The 16th Regular Congress of New Democracy belongs to the past and the next one will take place at the earliest in a year and a half from today. Kyriakos Mitsotakis had announced that this was the last one before the next national elections, giving it a character of unity and mobilization ahead of the ballot box. Political heirs, as we have learned to call them, did not emerge from the Congress, nor did anyone expect such a thing.
The five who “colored” New Democracy’s 16th congress
Less than a year before the national elections, moreover, with N.D. consistently maintaining first place with a double-digit lead over the second party in all polls, it would be very difficult for anyone to attempt to craft such a profile for themselves.

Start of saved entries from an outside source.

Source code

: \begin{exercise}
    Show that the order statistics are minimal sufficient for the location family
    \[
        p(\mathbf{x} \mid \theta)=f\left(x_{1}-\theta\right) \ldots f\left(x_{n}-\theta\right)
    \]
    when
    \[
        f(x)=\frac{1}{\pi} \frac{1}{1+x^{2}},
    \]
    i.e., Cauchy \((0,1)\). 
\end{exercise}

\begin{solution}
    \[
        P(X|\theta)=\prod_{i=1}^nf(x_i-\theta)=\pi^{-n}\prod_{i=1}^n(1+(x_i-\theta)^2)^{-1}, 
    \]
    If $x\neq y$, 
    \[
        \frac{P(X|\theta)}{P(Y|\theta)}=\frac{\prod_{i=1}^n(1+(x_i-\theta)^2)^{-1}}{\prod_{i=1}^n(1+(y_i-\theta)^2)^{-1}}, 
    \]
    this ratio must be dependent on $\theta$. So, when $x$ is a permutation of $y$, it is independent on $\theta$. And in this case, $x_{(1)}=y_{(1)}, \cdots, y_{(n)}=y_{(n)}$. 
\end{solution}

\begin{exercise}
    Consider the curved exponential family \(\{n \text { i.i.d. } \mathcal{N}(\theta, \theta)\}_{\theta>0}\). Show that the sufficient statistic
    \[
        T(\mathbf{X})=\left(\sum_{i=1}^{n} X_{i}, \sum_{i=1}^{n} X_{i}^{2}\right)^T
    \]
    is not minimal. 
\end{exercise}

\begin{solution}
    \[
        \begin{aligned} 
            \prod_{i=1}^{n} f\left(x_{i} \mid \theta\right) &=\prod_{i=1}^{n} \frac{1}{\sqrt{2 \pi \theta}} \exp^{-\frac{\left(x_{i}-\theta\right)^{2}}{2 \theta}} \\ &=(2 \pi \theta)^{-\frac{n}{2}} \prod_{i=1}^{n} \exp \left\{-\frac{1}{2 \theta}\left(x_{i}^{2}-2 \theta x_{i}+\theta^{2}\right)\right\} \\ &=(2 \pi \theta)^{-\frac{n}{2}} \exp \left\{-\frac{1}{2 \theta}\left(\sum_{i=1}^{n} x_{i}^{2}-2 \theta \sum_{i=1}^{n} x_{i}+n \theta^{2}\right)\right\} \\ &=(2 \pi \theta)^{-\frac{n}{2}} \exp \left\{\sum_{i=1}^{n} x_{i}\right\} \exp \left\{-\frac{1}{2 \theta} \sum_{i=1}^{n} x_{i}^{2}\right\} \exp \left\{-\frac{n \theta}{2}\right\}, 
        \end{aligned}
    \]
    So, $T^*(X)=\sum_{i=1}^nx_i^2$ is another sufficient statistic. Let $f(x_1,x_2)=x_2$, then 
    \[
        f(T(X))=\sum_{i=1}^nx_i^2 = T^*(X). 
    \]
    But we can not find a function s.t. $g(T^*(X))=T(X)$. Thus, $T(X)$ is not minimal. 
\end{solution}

However, five figures stood out at the Congress both for what they said in their speeches and because they had active involvement in the process of electing the new Political Committee and managed to get several people from their sphere of influence elected.
Kostis Hatzidakis
“We serve something greater” Vice President of the governing party and the government and one of two who have served as ministers in the last three N.D. governments (Karamanlis, Samaras, Mitsotakis). First in votes in the Northern Athens Sector in the last elections, facing stronger competition in the next ones. He began his political career forty years ago, as secretary of the student faction DAP-NDFKC at the time. In his speech at the Congress he referred by name to all former N.D. presidents and praised their work, while also giving his personal political stance, saying that “it is this course of our faction that imposes measure, ethics, seriousness and responsibility on us, without ever forgetting that we serve something greater than ourselves.”
Adonis Georgiadis
“Let them call me conservative” The other vice president of N.D. and Minister of Health. In the ranks of the governing party for almost a decade and a half now, he aims for first place in votes in the Northern Sector, where he had taken second place on the N.D. ballot. “Yes, they call us conservatives. And I personally have no objection to being called conservative,” he said at the Congress last Saturday, giving his ideological stance. However, he also positioned himself in contrast to certain other governmental and party officials, noting the following: “I know that sometimes in our faction there are also these ‘comme il faut’ views. Don’t say it, don’t let a word too many slip out, don’t show that we might not have complete bourgeois politeness.”
Nikos Dendias
“For an equally great victory” The other minister who was a member of the Karamanlis, Samaras and Mitsotakis governments. The intervention of the National Defense Minister on Saturday afternoon contained several indirect barbs, such as the following: “New Democracy was not created as a professional power mechanism. It is not composed of coalitions of interests. It does not have the tenure of power in its constitutional DNA,” but also regarding the ’24 elections: “The European elections sounded like a warning bell. We lost about 55% of our electoral strength.” However, closing his speech, he called for mobilization “for a victory corresponding to Kyriakos Mitsotakis’s two electoral triumphs, in ’19 and ’23,” as he emphasized. In the last national elections, Mr. Dendias was elected first in votes in the country’s largest electoral district, the Southern Athens Sector, a position he is expected to maintain in the next elections.
Pavlos Marinakis
“We dialogue with the middle class” The government spokesman and deputy minister to the prime minister has the richest party background, having served as president of ONNED and secretary of N.D. He chose at the Congress to refer more analytically to what N.D. has achieved in the last almost seven years in government, dedicating considerable time to governmental accomplishments. Through his speech he also set three priorities, saying that New Democracy “in Greece of 2030 must identify with the needs of every family,” that it is “the faction that spoke and must continue to dialogue with the middle class” and that “it must embrace the new generation, the young people.” In the upcoming elections he seeks election to Parliament for the first time, through the difficult and competitive Northern Athens Sector, where he runs with significant aspirations.
Kyriakos Pierrakakis
“The state should be smart” His election to the presidency of the Eurogroup last December has given him greater prestige and political influence, while at the same time he continues to be actively involved in party affairs, as was evident in the process of electing new members of the Political Committee. In the next elections he wants to repeat his first place in votes in Athens A’. At the N.D. Congress, the political courtesies he exchanged with Adonis Georgiadis in their speeches did not go unnoticed. He himself put clear political and ideological content in his statement, emphasizing among other things the following: “We don’t believe in the old dilemmas of the Post-Transition period: ‘state or market?’ […] We want an open and competitive market, but also a state that is smart. That intervenes strategically where the future of a country is decided.”